Marigold took one long, slow breath. The liquid in the glass was simmering now, ever so slightly, the beginnings of a boil. She leaned back in her booth, and she tilted her head, and she fixed the four thugs before her with eyes that had seen the creation of countless ghosts. She had not looked at a mirror in a long time, but she knew what they were seeing: deep set, slightly bloodshot, dull yellow irises and coal black pupils peering out from a face lined by age and heat in equal measures. She watched all four of them look to the right side of her face, watched their leader try to wrench his eyes from the horrid river of scar tissue that ran from her right eye down below her collar. He didn’t do a very good job. She didn’t fault him for it. She knew that it was knotted and angry, and that when you looked at it for too long you could see a dull glow like embers beneath the skin. Her hat was still low over eyes, but she tilted her head back so they could get a good, long look at her. Then she spoke, and that inferno was starting to come closer now, and she said:
“I have already given you the greatest kindness I could when I warned you all earlier today, so I will give you the second greatest kindness I can: leave. All of you. Hide those shoddy things at your hips, and go out into the street, and see if you can’t correct the courses of your lives.” The one on the left of the pack finally looked down at the glass and started, for its contents were bubbling and hissing against Marigold’s naked palm. He looked back at her when she said, “I am Marigold Velfor; I am a Gun Witch; I do not particularly want to kill any of you. You can all still turn around.”
“You know…I ain’t never killed a Witch before, Marigold,” the boy in front hissed, and her heart sank at the naked violence on his face, “But I’ve always wondered what it must be l-”

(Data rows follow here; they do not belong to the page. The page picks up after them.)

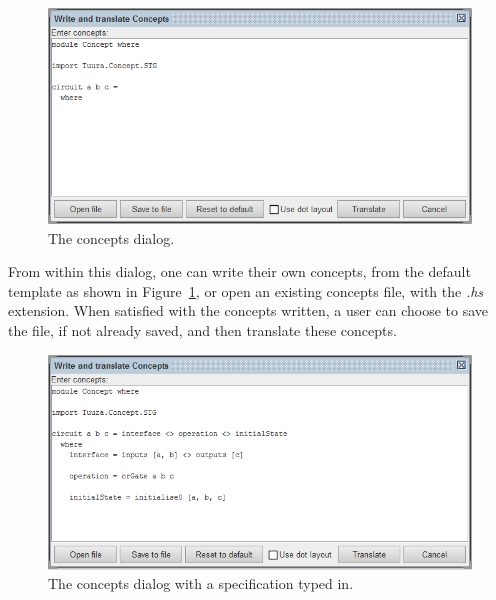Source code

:\documentclass[british,conference,compsoc]{IEEEtran}
\begin{document}
\begin{figure}[h]
\begin{centering}
\includegraphics[scale=0.45]{Images/concepts_dialog_screenshot.png}
\par\end{centering}

\begin{centering}
\protect\caption{\label{fig:concepts_dialog_screenshot}The concepts dialog.}

\par\end{centering}

\end{figure}

From within this dialog, one can write their own concepts, from the default 
template as shown in Figure~\ref{fig:concepts_dialog_screenshot}, or open an 
existing concepts file, with the \emph{.hs} extension. When satisfied with the 
concepts written, a user can choose to save the file, if not already saved, and
then translate these concepts.

\begin{figure}[H]
\begin{centering}
\includegraphics[scale=0.45]{Images/concepts_dialog_or_gate.png}
\par\end{centering}

\begin{centering}
\protect\caption{\label{fig:concepts_dialog_or_gate}The concepts dialog with a 
			specification typed in.}

\par\end{centering}

\end{figure}
\end{document}
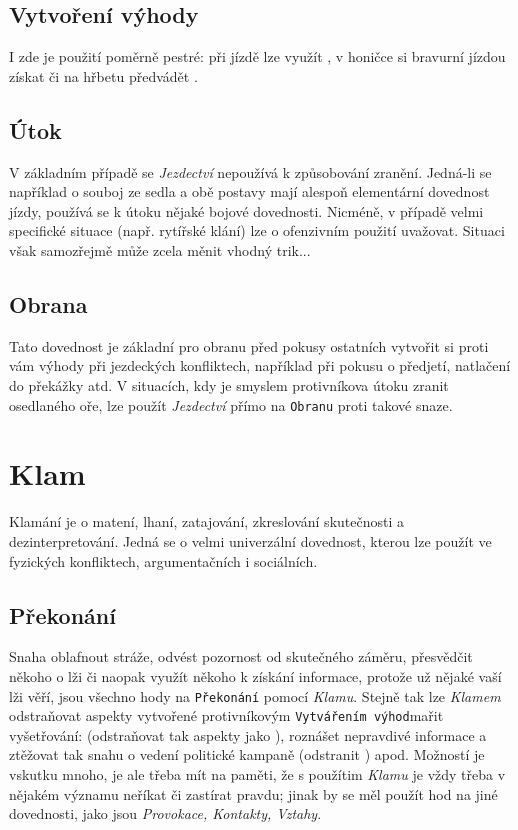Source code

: \documentclass[../main.tex]{subfiles}
\begin{document}
\subsection*{Vytvoření výhody}
\label{subsec:jezdectvi-vytvoreni}
\vytvoreni

I zde je použití poměrně pestré: při jízdě lze využít , v honičce si bravurní jízdou získat  či na hřbetu předvádět . 

\subsection*{Útok}
\label{subsec:jezdectvi-utok}
\utok

V základním případě se \textit{Jezdectví} nepoužívá k způsobování zranění. Jedná-li se například o souboj ze sedla a obě postavy mají alespoň elementární dovednost jízdy, používá se k útoku nějaké bojové dovednosti. Nicméně, v případě velmi specifické situace (např. rytířské klání) lze o ofenzivním použití uvažovat. Situaci však samozřejmě může zcela měnit vhodný trik...

\subsection*{Obrana}
\label{subsec:jezdectvi-obrana}
\obrana

Tato dovednost je základní pro obranu před pokusy ostatních vytvořit si proti vám výhody při jezdeckých konfliktech, například při pokusu o předjetí, natlačení do překážky atd. V situacích, kdy je smyslem protivníkova útoku zranit osedlaného oře, lze použít \textit{Jezdectví} přímo na \texttt{Obranu} proti takové snaze. 

\section{Klam}
\label{sec:klam}


Klamání je o matení, lhaní, zatajování, zkreslování skutečnosti a dezinterpretování. Jedná se o velmi univerzální dovednost, kterou lze použít ve fyzických konfliktech, argumentačních i sociálních.

\subsection*{Překonání}
\label{subsec:klam-prekonani}
\prekonani

Snaha oblafnout stráže, odvést pozornost od skutečného záměru, přesvědčit někoho o lži či naopak využít někoho k získání informace, protože už nějaké vaší lži věří, jsou všechno hody na \texttt{Překonání} pomocí \textit{Klamu}. Stejně tak lze \textit{Klamem} odstraňovat aspekty vytvořené protivníkovým \texttt{Vytvářením výhod}mařit vyšetřování: (odstraňovat tak aspekty jako ), roznášet nepravdivé informace a ztěžovat tak snahu o vedení politické kampaně (odstranit ) apod. Možností je vskutku mnoho, je ale třeba mít na paměti, že s použítim \textit{Klamu} je vždy třeba v nějakém významu neříkat či zastírat pravdu; jinak by se měl použít hod na jiné dovednosti, jako jsou \textit{Provokace, Kontakty, Vztahy}.
\end{document}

In one liquid smooth motion, before the boy had finished his empty threat, Marigold drew her six shooter and put a single holy bullet directly between his eyes. It exited out the back of his head in a spatter of bone and brain and flew perfectly into the shoulder of the fellow behind him, where it lodged itself. Before their leader’s ghost had even figured out it needed to get the hell out of dodge, Marigold had pulled the hammer back with a terrible click and calmly fired again at the gentleman on the far left–this one took him in the heart, carving through skin and muscle and bone and organ like so many pieces of paper laid before a train. By the time this had resolved itself the boy was a corpse on the ground, and the man to his left was a corpse rapidly approaching the ground, and the man behind them both was a not-quite-corpse collapsed into a table, and Marigold’s cannon was pointed serenely at the man on the right. This had happened in seconds. This last man’s hand had managed to grab the handle of his piece but, seeing the smoking barrel now leveled at his head, had stopped. Marigold thanked the Lord for this, and said to him:
“The first and third are dead: the second will live, as long as you get him to a halfway decent doctor in the next couple of minutes. Neither of you will live if you draw. Do you understand?” He nodded, mutely, eyes never leaving the gun. “Good. I’m going to stand up now, and I’m going to find someone to pay for the damages I’ve left here, and then I’m going to leave. Before I do that, though, you’re going to take your friend, and you’re both going to go outside, and you’re going to tell whoever’s out there that anyone who draws on me will die. Ok?” He nodded again, and at a gesture from Marigold he set out to comply. As the bar door clanged shut behind their wild exit she sagged a little in her seat. Her cannon was displeased: it whispered that she still had four rounds in the chamber, that she could probably take this whole Podunk town before they got a shot off. She ignored it, pushed forward the hammer, slid the thing home in the holster on her hip. The Mule on the table was at a low simmer now; Marigold didn't flinch as she drained the thing in one pull on her way out.